La yuxtaposición triunfante colabora en Ferraz con otra práctica heredada del arte y la literatura actuales: la cita. Decía Umberto Eco que ser posmoderno consiste en saber que siempre que decimos algo, en realidad estamos citando. Las muñecas hinchables citan, sin necesidad de más palabras, los enredos prostitucionales del PSOE (aunque todos sabemos que los socialistas no usaron muñecas, sino mujeres). Las banderas españolas con el escudo recortado aluden a las ídem rumanas que simbolizaron la revuelta contra el dictador Ceausescu (aunque todos sospechamos que Pedro Sánchez no acabará esta Navidad como su homólogo rumano en 1989, esto es, fusilado). Incluso el lenguaje está transido de citas: se llama «lecheras» a los furgones policiales, aunque desde hace décadas ya no sean blancos; se llama «maderos» a los policías nacionales, aunque tampoco usen uniformes marrones desde años ha.
Todo este juego de novedad y vínculos con la tradición que vibra en Ferraz pone de los nervios a sus opositores. Vemos allí, como diría Perniola, «una voluntad de renacimiento y renovación que no se opone al pasado y las tradiciones, sino que se los apropia (…). Ni inmovilismo conservador ni innovación destructora; ni metafísica ni nihilismo». Y esto es mucho más de lo que el establishment está habituado a entender.
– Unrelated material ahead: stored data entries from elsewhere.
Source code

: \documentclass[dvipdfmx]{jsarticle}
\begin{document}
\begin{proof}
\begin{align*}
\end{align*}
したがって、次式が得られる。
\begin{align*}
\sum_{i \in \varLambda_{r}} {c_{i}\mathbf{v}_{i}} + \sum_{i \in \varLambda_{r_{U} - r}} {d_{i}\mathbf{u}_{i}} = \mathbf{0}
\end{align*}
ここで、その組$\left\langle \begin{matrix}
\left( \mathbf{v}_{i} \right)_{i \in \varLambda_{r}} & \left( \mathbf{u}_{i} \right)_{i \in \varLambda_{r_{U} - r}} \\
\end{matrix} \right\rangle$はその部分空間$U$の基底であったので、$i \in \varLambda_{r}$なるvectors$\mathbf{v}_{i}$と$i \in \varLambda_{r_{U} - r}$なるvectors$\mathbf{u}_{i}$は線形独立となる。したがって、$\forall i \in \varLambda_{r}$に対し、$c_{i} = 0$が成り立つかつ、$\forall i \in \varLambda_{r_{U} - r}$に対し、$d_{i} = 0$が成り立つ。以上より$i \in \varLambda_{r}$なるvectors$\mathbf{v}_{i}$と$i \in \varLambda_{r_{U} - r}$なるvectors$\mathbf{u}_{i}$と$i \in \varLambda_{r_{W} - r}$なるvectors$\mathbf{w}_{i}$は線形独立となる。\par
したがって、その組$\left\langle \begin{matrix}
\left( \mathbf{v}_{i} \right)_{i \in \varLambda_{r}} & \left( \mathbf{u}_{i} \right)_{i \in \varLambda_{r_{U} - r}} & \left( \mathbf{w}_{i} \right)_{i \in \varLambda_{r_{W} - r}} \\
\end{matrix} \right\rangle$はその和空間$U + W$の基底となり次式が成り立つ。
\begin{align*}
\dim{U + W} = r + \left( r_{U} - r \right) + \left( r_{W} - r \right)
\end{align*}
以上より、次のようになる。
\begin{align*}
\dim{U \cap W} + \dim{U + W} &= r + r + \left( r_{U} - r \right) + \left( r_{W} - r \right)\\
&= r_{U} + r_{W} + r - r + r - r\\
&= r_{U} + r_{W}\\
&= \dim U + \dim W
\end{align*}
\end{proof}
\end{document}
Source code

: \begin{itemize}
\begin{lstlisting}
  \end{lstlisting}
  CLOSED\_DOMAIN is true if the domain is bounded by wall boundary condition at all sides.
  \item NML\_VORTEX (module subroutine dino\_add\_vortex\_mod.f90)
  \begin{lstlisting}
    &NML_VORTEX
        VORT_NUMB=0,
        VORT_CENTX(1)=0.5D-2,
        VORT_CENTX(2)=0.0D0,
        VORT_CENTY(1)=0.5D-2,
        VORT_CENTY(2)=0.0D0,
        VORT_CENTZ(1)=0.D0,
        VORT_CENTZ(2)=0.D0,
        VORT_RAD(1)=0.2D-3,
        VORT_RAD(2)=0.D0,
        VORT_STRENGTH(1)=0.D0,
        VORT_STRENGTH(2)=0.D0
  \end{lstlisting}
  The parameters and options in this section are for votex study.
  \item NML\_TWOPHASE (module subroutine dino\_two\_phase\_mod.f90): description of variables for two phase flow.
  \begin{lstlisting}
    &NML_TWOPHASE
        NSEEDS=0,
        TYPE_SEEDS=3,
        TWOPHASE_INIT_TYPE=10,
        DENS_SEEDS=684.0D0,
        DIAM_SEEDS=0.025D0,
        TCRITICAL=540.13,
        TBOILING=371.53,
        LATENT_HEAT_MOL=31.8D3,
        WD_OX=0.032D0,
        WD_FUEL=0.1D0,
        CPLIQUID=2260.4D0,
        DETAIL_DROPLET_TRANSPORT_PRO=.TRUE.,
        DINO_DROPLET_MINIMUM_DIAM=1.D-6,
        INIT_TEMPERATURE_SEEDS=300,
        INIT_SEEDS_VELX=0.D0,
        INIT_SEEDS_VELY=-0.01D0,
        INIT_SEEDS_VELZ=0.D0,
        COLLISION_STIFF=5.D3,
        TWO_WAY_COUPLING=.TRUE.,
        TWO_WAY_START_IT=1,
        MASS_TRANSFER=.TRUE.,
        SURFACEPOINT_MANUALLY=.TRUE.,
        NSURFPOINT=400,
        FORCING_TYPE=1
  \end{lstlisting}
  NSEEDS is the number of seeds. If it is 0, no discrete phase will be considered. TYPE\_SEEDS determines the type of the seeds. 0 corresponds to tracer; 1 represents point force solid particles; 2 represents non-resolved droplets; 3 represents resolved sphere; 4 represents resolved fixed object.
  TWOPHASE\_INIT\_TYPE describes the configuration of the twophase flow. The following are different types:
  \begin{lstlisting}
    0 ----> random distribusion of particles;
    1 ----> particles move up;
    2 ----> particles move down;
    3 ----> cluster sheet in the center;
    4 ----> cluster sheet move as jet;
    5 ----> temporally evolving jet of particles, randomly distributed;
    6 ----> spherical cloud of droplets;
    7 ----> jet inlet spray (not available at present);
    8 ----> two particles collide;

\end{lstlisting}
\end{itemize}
Así, los mismos católicos a los que les encanta que el papa Francisco escriba sobre el cambio climático y se meta en política (con poco éxito en su propia patria, todo sea dicho, vista la reciente victoria de Milei) denuestan con rabia a los chicos que rezan el rosario en Ferraz. A los jóvenes que elevan así su lucha contra la decadencia de España a un combate espiritual.
«Los moderaditos corroboran que el mundo se ha vuelto loco, porque suceden cosas que ellos no entienden»
Así, la izquierda que homenajea a sus propios revoltosos se vuelve burguesota ahora y exige que sea solo vía urnas como se exprese el descontento social.
Así, los moderaditos corroboran que el mundo se ha vuelto loco, porque suceden cosas que ellos no entienden, en vez de ponerse a aguzar su ingenio para comprender.
Y así, el televidente medio asume que los concentrados en Ferraz son «violentos» porque ese es el sermón que le repiten todos en la tele. Y no se pregunta por qué solo apalizan a manifestantes y ningún policía. O por qué no hay daño alguno en los comercios o inmobiliario cercanos, pero sí en las costillas de ciudadanos que solo pasaban esa noche por allí.
Ante análisis tan variopintos, ¿quiénes están locos, los difamadores o los partidarios de las protestas? Volvamos al cuento de García Márquez con que iniciábamos este artículo: María de la Luz Cervantes, al verse encerrada en el manicomio, gritaba, se revolvía, repetía la misma frase («¡Solo vine a hablar por teléfono!»). Pero, pese a todos esos indicios, ella era la única que actuaba con cordura allí.
Sus captores, sin embargo, eran los que se comportaban como gente insana. Pues hay que estar muy perturbado para creer que, cuando decides despedazar un pueblo (por abotargados que tengas a sus connacionales, por dominado que tengas el discurso, por copadas que tengas las instituciones), nadie se va a rebelar.